Hermann Cohen ... war der Mann, dessen unwahrscheinlich großartige Verschmelzung jüdischen Geistes mit antikem Gedankengut und mit christlicher Gesinnung mich als jungen Menschen so tief beeindruckt und beeinflußt hat, daß ich glaube, die Spuren dieser Gedankenwelt in jedem meiner Gedanken heute noch wiederzufinden. Er war wirklich so etwas wie eine Verkörperung von dem, was uns allen, die wir aus dem Dunkel ins Licht streben, vorschwebt. Er war die wirkliche innere Versöhnung und Aussöhnung, die wirkliche innere Verschmelzung alles dessen, was Gutes in diesen großen Kräften, die unser Volk, die unsere Welt bewegt haben, begründet liegt.
Aus Reden und Schriften, Berlin 1963, S. 136

Bei den Bedingungen, unter denen die Arbeiterbewegung heute sich entfalten kann, verliert das Bekenntnis zur revolutionären Mission der Arbeiterklasse seinen primitiven Sinn, der verständlich war, solange es absolutistische Staatsgewalten zu stürzen galt.

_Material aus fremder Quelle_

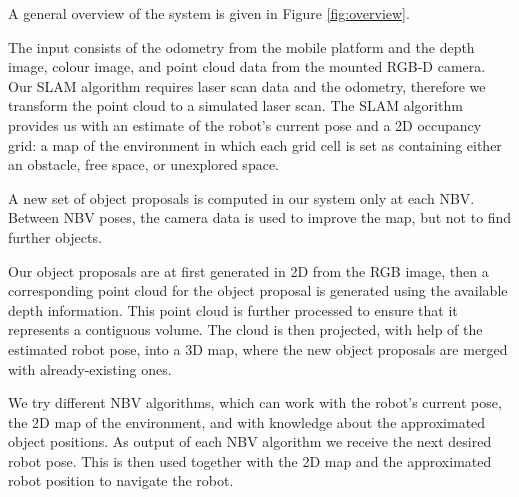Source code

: A general overview of the system is given in Figure \ref{fig:overview}.

The input consists of the odometry from the mobile platform and the depth image, colour image, and point cloud data from the mounted RGB-D camera.
Our SLAM algorithm requires laser scan data and the odometry, therefore we transform the point cloud to a simulated laser scan.
The SLAM algorithm provides us with an estimate of the robot's current pose and a 2D occupancy grid: a map of the environment in which each grid cell is set as containing either an obstacle, free space, or unexplored space. 

A new set of object proposals is computed in our system only at each NBV.
Between NBV poses, the camera data is used to improve the map, but not to find further objects.

Our object proposals are at first generated in 2D from the RGB image, then a corresponding point cloud for the object proposal is generated using the available depth information.
This point cloud is further processed to ensure that it represents a contiguous volume.
The cloud is then projected, with help of the estimated robot pose, into a 3D map, where the new object proposals are merged with already-existing ones.

We try different NBV algorithms, which can work with the robot's current pose, the 2D map of the environment, and with knowledge about the approximated object positions.
As output of each NBV algorithm we receive the next desired robot pose.
This is then used together with the 2D map and the approximated robot position to navigate the robot.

In dem Gegensatz, der von den Bolschewiki gegen die Methoden der englischen Arbeiterbewegung ideologisch herausgearbeitet wird, gehört die deutsche Arbeiterbewegung heute, nach 1918, an die Seite der Engländer. Nur die Entfaltung der Demokratie, nur ihre volle Entwicklung, nur die volle Ausnutzung aller ihrer Möglichkeiten,

der Ausbau breiter Millionenorganisationen garantieren im geschichtlichen Entwicklungsprozeß den Sieg der Arbeiterklasse. Der Aufstieg zur Macht ist nicht mehr ein einmaliger Akt, er wird zu einem Umwälzungsprozeß, in dem Schritt für Schritt das Proletariat die Staatsgewalt anzuwenden, die Wirtschaft erst zu beeinflussen, dann zu verwalten und zu lenken lernt.
Zuerst Mai 1924 in »Die Glocke«, in: ebenda, S. 43

Was immer wir als Stadt, als Verwaltung, als Politiker im großen, im kleinen, im ganzen und im einzelnen tun, alles kann nur beherrscht sein von dem Gedanken und von der Vorstellung, daß wir das köstlichste Gut in uns erhalten: den Menschen zu pflegen, zu schützen und ihm zu helfen und die Möglichkeit zu geben, als Mensch zu leben und sich an den großen Gütern der Kultur, der Kunst und der Wissenschaft zu erfreuen; ihm das Gefühl zu geben, daß irgend etwas ihn mit größeren und höheren Mächten verbindet, daß er nicht nur ein Tier ist, das mühselig abends seine Nahrung zu sich nimmt und in seine Höhle zurückkriecht, sondern daß er ein aufrechter Mensch ist, der frei die Stirn, frei das Antlitz den Göttern entgegenträgt, und daß er fähig und gewillt ist, an allem teilzunehmen, was Gutes und Schönes in Jahrhunderten und Jahrtausenden von Menschen in allen Ländern und in allen Völkern geschaffen ist.
Rede zur Kulturpolitik in Berlin 1949, in: ebenda, S. 155 f.